R.C. Sproul’s primer Knowing Scripture is helpful. I always begin with the Bible itself. Let the Bible interpret itself. Two recent encounters with specific texts brought this methodology to mind for me.

Someone asked about the mark of the beast and buying and selling. Marking the hand and forehead is not difficult to figure out if you start with the Bible. Many prophecy enthusiasts make an appeal to current affairs, what Greg L. Bahnsen described as “newspaper exegesis.” This is the tail wagging the dog. There are a number of places in Scripture where marking the hand and forehead are found:

  • You shall bind them as a sign on your hand and they shall be as frontals on your forehead. (Deut. 6:8; also Ex. 13:916Deut. 11:8).
  • The LORD said to him, “Go through the midst of the city, even through the midst of Jerusalem, and put a mark on the foreheads of the men who sigh and groan over all the abominations which are being committed in its midst” (Ezek. 9:4; also Rev. 7:2-3).

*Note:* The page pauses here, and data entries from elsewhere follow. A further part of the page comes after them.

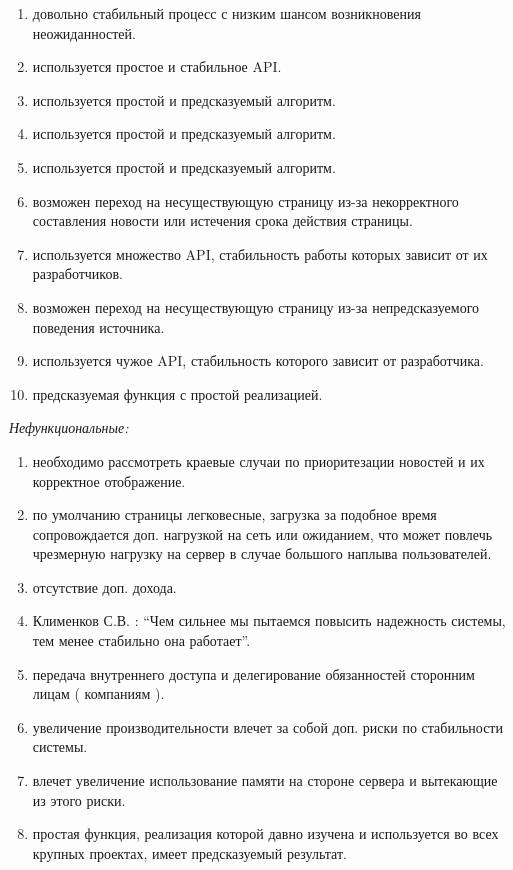 \begin{enumerate}[noitemsep,topsep=0pt,parsep=0pt,partopsep=0pt]
    \item довольно стабильный процесс с низким шансом возникновения неожиданностей.
    \item используется простое и стабильное API.
    \item используется простой и предсказуемый алгоритм.
    \item используется простой и предсказуемый алгоритм.
    \item используется простой и предсказуемый алгоритм.
    \item возможен переход на несуществующую страницу из-за некорректного составления новости или истечения срока действия страницы.
    \item используется множество API, стабильность работы которых зависит от их разработчиков.
    \item возможен переход на несуществующую страницу из-за непредсказуемого поведения источника.
    \item используется чужое API, стабильность которого зависит от разработчика.
    \item предсказуемая функция с простой реализацией.
\end{enumerate}
\newpage
\BgThispage
\textit{Нефункциональные:}
\begin{enumerate}[noitemsep,topsep=0pt,parsep=0pt,partopsep=0pt]
    \item необходимо рассмотреть краевые случаи по приоритезации новостей и их корректное отображение.
    \item по умолчанию страницы легковесные, загрузка за подобное время сопровождается доп. нагрузкой на сеть или ожиданием, что может повлечь чрезмерную нагрузку на сервер в случае большого наплыва пользователей.
    \item отсутствие доп. дохода.
    \item Клименков С.В. : “Чем сильнее мы пытаемся повысить надежность системы, тем менее стабильно она работает”.
    \item передача внутреннего доступа и делегирование обязанностей сторонним лицам ( компаниям ).
    \item увеличение производительности влечет за собой доп. риски по стабильности системы.
    \item влечет увеличение использование памяти на стороне сервера и вытекающие из этого риски.
    \item простая функция, реализация которой давно изучена и используется во всех крупных проектах, имеет предсказуемый результат.
\end{enumerate}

These are obviously not bar codes or RFID chips. This is not to say that getting chipped is a good idea; it’s only to point out that the Bible is describing something else. With a little comparative digging, a student of the Bible can figure out what the Bible means about marking the hand and forehead.

If we start to claim that what’s being described in Revelation 13:16-18 is about modern-day surveillance technology, then we have a problem with the first verse in the next chapter of Revelation:

Then I looked, and behold, the Lamb was standing on Mount Zion, and with Him one hundred and forty-four thousand, having His name and the name of His Father written on their foreheads (14:1).

If Revelation 13 is about modern-day technology, then what do we do with the mark of the lamb on a person’s forehead?

By letting the Bible interpret the Bible, we find a passage like the following:

“He who overcomes, I will make him a pillar in the temple of My God, and he will not go out from it anymore; and I will write on him the name of My God, and the name of the city of My God, the new Jerusalem, which comes down out of heaven from My God, and My new name” (Rev. 3:12).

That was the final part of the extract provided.